• **ASSIGNED TASK**:
Please return exactly the lines from the top of the data through the line that contains "- 02_FaceInView.R", and skip all pictures.

Segment Start: SUPPLIED ENTRIES

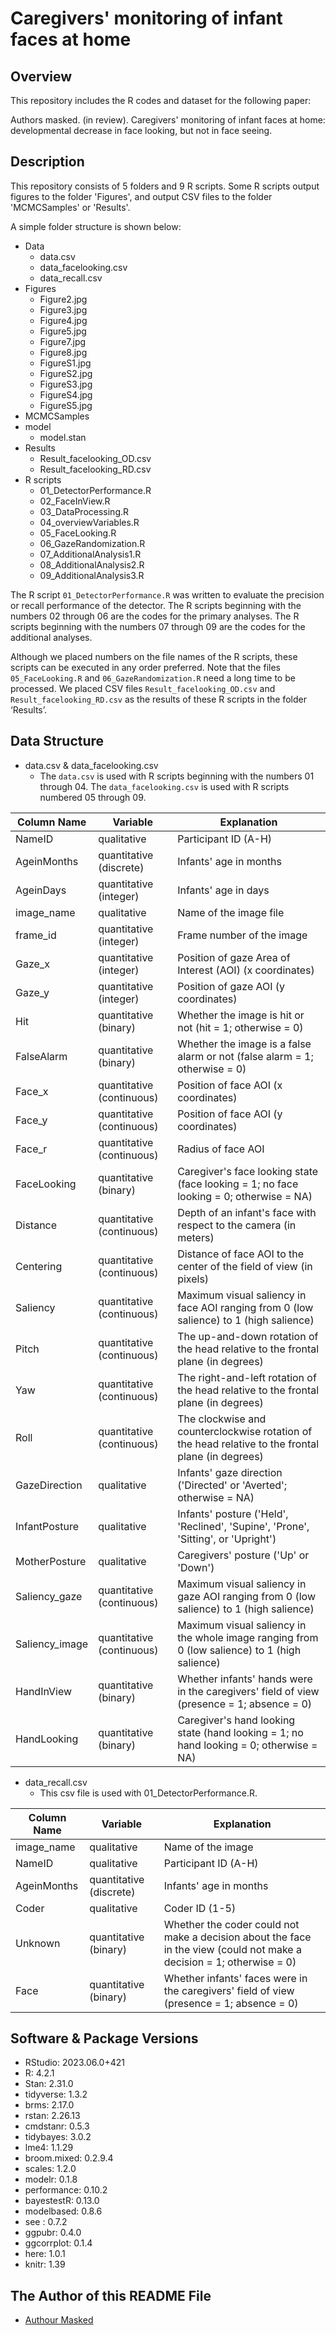 Caregivers' monitoring of infant faces at home
====

## Overview
This repository includes the R codes and dataset for the following paper:

Authors masked. (in review). Caregivers' monitoring of infant faces at home: developmental decrease in face looking, but not in face seeing.

## Description
This repository consists of 5 folders and 9 R scripts. Some R scripts output figures to the folder 'Figures', and output CSV files to the folder 'MCMCSamples' or 'Results'.

A simple folder structure is shown below:

- Data
  - data.csv
  - data_facelooking.csv
  - data_recall.csv
- Figures
  - Figure2.jpg
  - Figure3.jpg
  - Figure4.jpg
  - Figure5.jpg
  - Figure7.jpg
  - Figure8.jpg
  - FigureS1.jpg
  - FigureS2.jpg
  - FigureS3.jpg
  - FigureS4.jpg
  - FigureS5.jpg
- MCMCSamples
- model
  - model.stan
- Results
  - Result_facelooking_OD.csv
  - Result_facelooking_RD.csv
- R scripts
  - 01_DetectorPerformance.R
  - 02_FaceInView.R
  - 03_DataProcessing.R
  - 04_overviewVariables.R
  - 05_FaceLooking.R
  - 06_GazeRandomization.R
  - 07_AdditionalAnalysis1.R
  - 08_AdditionalAnalysis2.R
  - 09_AdditionalAnalysis3.R
 
The R script `01_DetectorPerformance.R` was written to evaluate the precision or recall performance of the detector. The R scripts beginning with the numbers 02 through 06 are the codes for the primary analyses. The R scripts beginning with the numbers 07 through 09 are the codes for the additional analyses.

Although we placed numbers on the file names of the R scripts, these scripts can be executed in any order preferred. Note that the files `05_FaceLooking.R` and `06_GazeRandomization.R` need a long time to be processed. We placed CSV files `Result_facelooking_OD.csv` and `Result_facelooking_RD.csv` as the results of these R scripts in the folder ‘Results’.


## Data Structure
- data.csv & data_facelooking.csv
  - The `data.csv` is used with R scripts beginning with the numbers 01 through 04. The `data_facelooking.csv` is used with R scripts numbered 05 through 09. 

| Column Name      | Variable                  | Explanation                                                                                |
| ---------------- | ------------------------- | ------------------------------------------------------------------------------------------ |
| NameID           | qualitative               | Participant ID (A-H)                                                                       |
| AgeinMonths      | quantitative (discrete)   | Infants' age in months                                                                     |
| AgeinDays        | quantitative (integer)    | Infants' age in days                                                                       |
| image_name       | qualitative               | Name of the image file                                                                     |
| frame_id         | quantitative (integer)    | Frame number of the image                                                                  |
| Gaze_x           | quantitative (integer)    | Position of gaze Area of Interest (AOI) (x coordinates)                                     |
| Gaze_y           | quantitative (integer)    | Position of gaze AOI (y coordinates)                                                       |
| Hit              | quantitative (binary)     | Whether the image is hit or not (hit = 1; otherwise = 0)                                   |
| FalseAlarm       | quantitative (binary)     | Whether the image is a false alarm or not (false alarm = 1; otherwise = 0)                 |
| Face_x           | quantitative (continuous) | Position of face AOI (x coordinates)                                                       |
| Face_y           | quantitative (continuous) | Position of face AOI (y coordinates)                                                       |
| Face_r           | quantitative (continuous) | Radius of face AOI                                                                         |
| FaceLooking      | quantitative (binary)     | Caregiver's face looking state (face looking = 1; no face looking = 0; otherwise = NA)    |
| Distance         | quantitative (continuous) | Depth of an infant's face with respect to the camera (in meters)                           |
| Centering        | quantitative (continuous) | Distance of face AOI to the center of the field of view (in pixels)                        |
| Saliency         | quantitative (continuous) | Maximum visual saliency in face AOI ranging from 0 (low salience) to 1 (high salience)     |
| Pitch            | quantitative (continuous) | The up-and-down rotation of the head relative to the frontal plane (in degrees)           |
| Yaw              | quantitative (continuous) | The right-and-left rotation of the head relative to the frontal plane (in degrees)        |
| Roll             | quantitative (continuous) | The clockwise and counterclockwise rotation of the head relative to the frontal plane (in degrees) |
| GazeDirection    | qualitative               | Infants' gaze direction ('Directed' or 'Averted'; otherwise = NA)                         |
| InfantPosture    | qualitative               | Infants' posture ('Held', 'Reclined', 'Supine', 'Prone', 'Sitting', or 'Upright')         |
| MotherPosture    | qualitative               | Caregivers' posture ('Up' or 'Down')                                                      |
| Saliency_gaze    | quantitative (continuous) | Maximum visual saliency in gaze AOI ranging from 0 (low salience) to 1 (high salience)    |
| Saliency_image   | quantitative (continuous) | Maximum visual saliency in the whole image ranging from 0 (low salience) to 1 (high salience) |
| HandInView       | quantitative (binary)     | Whether infants' hands were in the caregivers' field of view (presence = 1; absence = 0)  |
| HandLooking      | quantitative (binary)     | Caregiver's hand looking state (hand looking = 1; no hand looking = 0; otherwise = NA)   |


- data_recall.csv
  - This csv file is used with 01_DetectorPerformance.R.

| Column Name   | Variable                  | Explanation                                                                       |
| ------------- | ------------------------- | --------------------------------------------------------------------------------- |
| image_name    | qualitative               | Name of the image                                                                 |
| NameID        | qualitative               | Participant ID (A-H)                                                              |
| AgeinMonths   | quantitative (discrete)   | Infants' age in months                                                            |
| Coder         | qualitative               | Coder ID (1-5)                                                                    |
| Unknown       | quantitative (binary)     | Whether the coder could not make a decision about the face in the view (could not make a decision = 1; otherwise = 0) |
| Face          | quantitative (binary)     | Whether infants' faces were in the caregivers' field of view (presence = 1; absence = 0)   |


## Software & Package Versions
- RStudio: 2023.06.0+421
- R: 4.2.1 
- Stan: 2.31.0
- tidyverse: 1.3.2
- brms: 2.17.0
- rstan: 2.26.13
- cmdstanr: 0.5.3
- tidybayes: 3.0.2
- lme4: 1.1.29
- broom.mixed: 0.2.9.4
- scales: 1.2.0
- modelr: 0.1.8
- performance: 0.10.2 
- bayestestR: 0.13.0
- modelbased: 0.8.6
- see : 0.7.2
- ggpubr: 0.4.0
- ggcorrplot: 0.1.4
- here: 1.0.1
- knitr: 1.39

## The Author of this README File
- [Authour Masked](https://github.com/dororo1225)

Segment End: SUPPLIED ENTRIES

• **ANSWER TO THE EXERCISE**:
 Caregivers' monitoring of infant faces at home
====

## Overview
This repository includes the R codes and dataset for the following paper:

Authors masked. (in review). Caregivers' monitoring of infant faces at home: developmental decrease in face looking, but not in face seeing.

## Description
This repository consists of 5 folders and 9 R scripts. Some R scripts output figures to the folder 'Figures', and output CSV files to the folder 'MCMCSamples' or 'Results'.

A simple folder structure is shown below:

- Data
  - data.csv
  - data_facelooking.csv
  - data_recall.csv
- Figures
  - Figure2.jpg
  - Figure3.jpg
  - Figure4.jpg
  - Figure5.jpg
  - Figure7.jpg
  - Figure8.jpg
  - FigureS1.jpg
  - FigureS2.jpg
  - FigureS3.jpg
  - FigureS4.jpg
  - FigureS5.jpg
- MCMCSamples
- model
  - model.stan
- Results
  - Result_facelooking_OD.csv
  - Result_facelooking_RD.csv
- R scripts
  - 01_DetectorPerformance.R
  - 02_FaceInView.R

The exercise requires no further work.